A new economic initiative to assess the impact of a cartel on welfare applied to the “Yoghurt case”
The idea is to model a competitive setting – or non-collusive counterfactual – to obtain the prices and quantities that would have been observed in such environment, and then compare it with the prices and quantities we currently observe on the market. This new method differs from the traditional one in the sense that the negotiation of the choice of the wholesale prices is modelled as a Nash bargaining game, and not as a unilateral decision from the manufacturers that retailers have to accept. The results from this paper concluded that there was profitable collusion among PLs manufacturers. It also showed that the profit variation for retailers was quite ambiguous, and that PLs producers were not necessarily the only winners of the cartel.
In the competitive setting, by decreasing the wholesale price of PLs products, we would expect that the market share – and hence the wholesale and retail prices – of NBs products would decrease due to a drop in NBs demand.
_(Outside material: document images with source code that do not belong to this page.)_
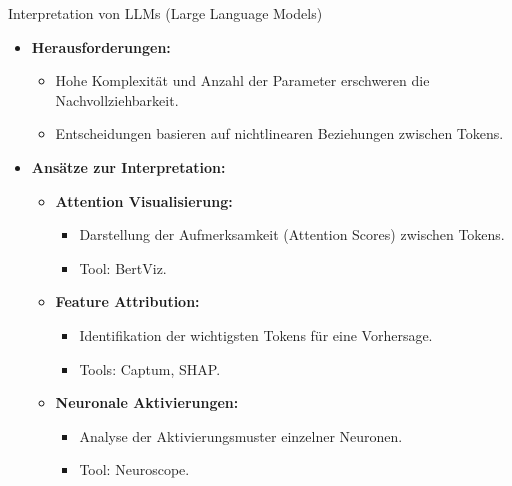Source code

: \documentclass[aspectratio=1610, xcolor=dvipsnames, 9pt]{beamer}
\begin{document}
\begin{frame}{Interpretation von LLMs (Large Language Models)}
  \begin{itemize}
    \item \textbf{Herausforderungen:}
    \begin{itemize}
      \item Hohe Komplexität und Anzahl der Parameter erschweren die Nachvollziehbarkeit.
      \item Entscheidungen basieren auf nichtlinearen Beziehungen zwischen Tokens.
    \end{itemize}
    \item \textbf{Ansätze zur Interpretation:}
    \begin{itemize}
      \item \textbf{Attention Visualisierung:}
      \begin{itemize}
        \item Darstellung der Aufmerksamkeit (Attention Scores) zwischen Tokens.
        \item Tool: BertViz.
      \end{itemize}
      \item \textbf{Feature Attribution:}
      \begin{itemize}
        \item Identifikation der wichtigsten Tokens für eine Vorhersage.
        \item Tools: Captum, SHAP.
      \end{itemize}
      \item \textbf{Neuronale Aktivierungen:}
      \begin{itemize}
        \item Analyse der Aktivierungsmuster einzelner Neuronen.
        \item Tool: Neuroscope.
      \end{itemize}
    \end{itemize}
  \end{itemize}
\end{frame}
\end{document}
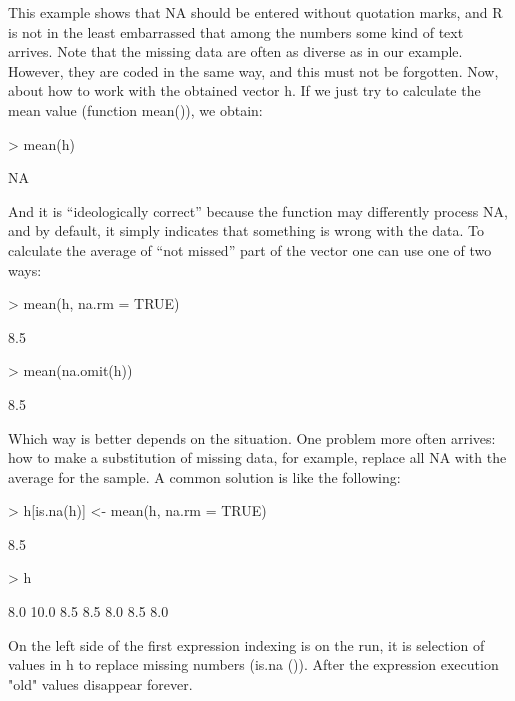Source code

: \documentclass[a4paper,11pt]{scrartcl}
\begin{document}
This example shows that NA should be entered without quotation marks, and R is not in the least embarrassed that among the numbers some kind of text arrives. Note that the missing data are often as diverse as in our example. However, they are coded in the same way, and this must not be forgotten. Now, about how to work with the obtained vector h. If we just try to calculate the mean value (function mean()), we obtain:
\begin{Schunk}
\begin{Sinput}
> mean(h)
\end{Sinput}
\begin{Soutput}
[1] NA
\end{Soutput}
\end{Schunk}
And it is “ideologically correct” because the function may differently process NA, and by default, it simply indicates that something is wrong with the data. To calculate the average of “not missed” part of the vector one can use one of two ways:
\begin{Schunk}
\begin{Sinput}
> mean(h, na.rm = TRUE)
\end{Sinput}
\begin{Soutput}
[1] 8.5
\end{Soutput}
\begin{Sinput}
> mean(na.omit(h))
\end{Sinput}
\begin{Soutput}
[1] 8.5
\end{Soutput}
\end{Schunk}

Which way is better depends on the situation. One problem more often arrives: how to make a substitution of missing data, for example, replace all NA with the average for the sample. A common solution is like the following:

\begin{Schunk}
\begin{Sinput}
> h[is.na(h)] <- mean(h, na.rm = TRUE)
\end{Sinput}
\begin{Soutput}
[1] 8.5
\end{Soutput}
\begin{Sinput}
> h
\end{Sinput}
\begin{Soutput}
[1]  8.0 10.0  8.5  8.5  8.0  8.5  8.0
\end{Soutput}
\end{Schunk}
On the left side of the first expression indexing is on the run, it is selection of values in h to replace missing numbers (is.na ()). After the expression execution "old" values disappear forever.
\end{document}

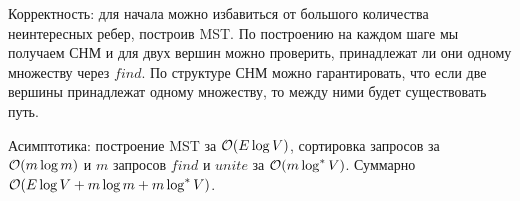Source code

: \begin{enumerate}
\begin{solution}
      Корректность: для начала можно избавиться от большого количества неинтересных ребер, построив MST. По построению на каждом шаге мы получаем СНМ и для двух вершин можно проверить, принадлежат ли они одному множеству через $find$. По структуре СНМ можно гарантировать, что если две вершины принадлежат одному множеству, то между ними будет существовать путь.

      Асимптотика: построение MST за $\mathcal{O}(E \log V)$, сортировка запросов за $\mathcal{O}(m \log m)$ и $m$ запросов $find$ и $unite$ за $\mathcal{O}(m \log^* V)$. Суммарно $\mathcal{O}(E \log V + m \log m + m \log^* V)$.
    \end{solution}
	

\end{enumerate}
Indeed, in the yoghurt market, we observe an asymmetric substitution between the two types of products: NBs products are more sensitive to a change in the prices of PLs products than the other way around. Strangely, the simulation showed a decrease in market share and wholesale prices for NBs products, but not a decrease in retail prices. In fact, the « umbrella effect » causes a decrease in wholesale prices of NBs products following the decrease in the wholesale prices of PLs products. NBs and PLs manufacturers clearly lose profit in the competitive setting compared to collusion. The novelty then is to take into account the optimal strategy of the retailer, which is actually to slightly increase the retail price of the NBs products: clients will be attracted by the low prices of PLs products, and the retailers will extract a maximum of surplus from consumers who still want to buy NBs products. The retailer actually gains from PLs products but loses from the increase in NBs products’ prices because of the asymmetric substitution. The overall result varies from one retailer to another: for some, the negative effect of NBs products exceeds the positive effect of PLs products, but not for others.
Hence, both PLs and NBs manufacturers are better off with collusion, while the results for retailers are mitigated. The study also found that consumers are worse off with collusion, but the loss is relatively low – less than 1% of the consumer surplus. Overall, total welfare has increased on the yoghurt market.
The “yoghurt case” is an example of how variations in welfare can be wrongly estimated when not taking into account all the strategies of all players of the game. With this new methodology, consisting in considering both inter and intra brand competition, as well as a supply model that includes vertical linkages between manufacturers and producers, competition authorities can better evaluate profit sharing between providers and sellers. In the “yoghurt case”, having more precise information on the providers of each seller would have allowed to estimate the exact impact of collusion on each provider.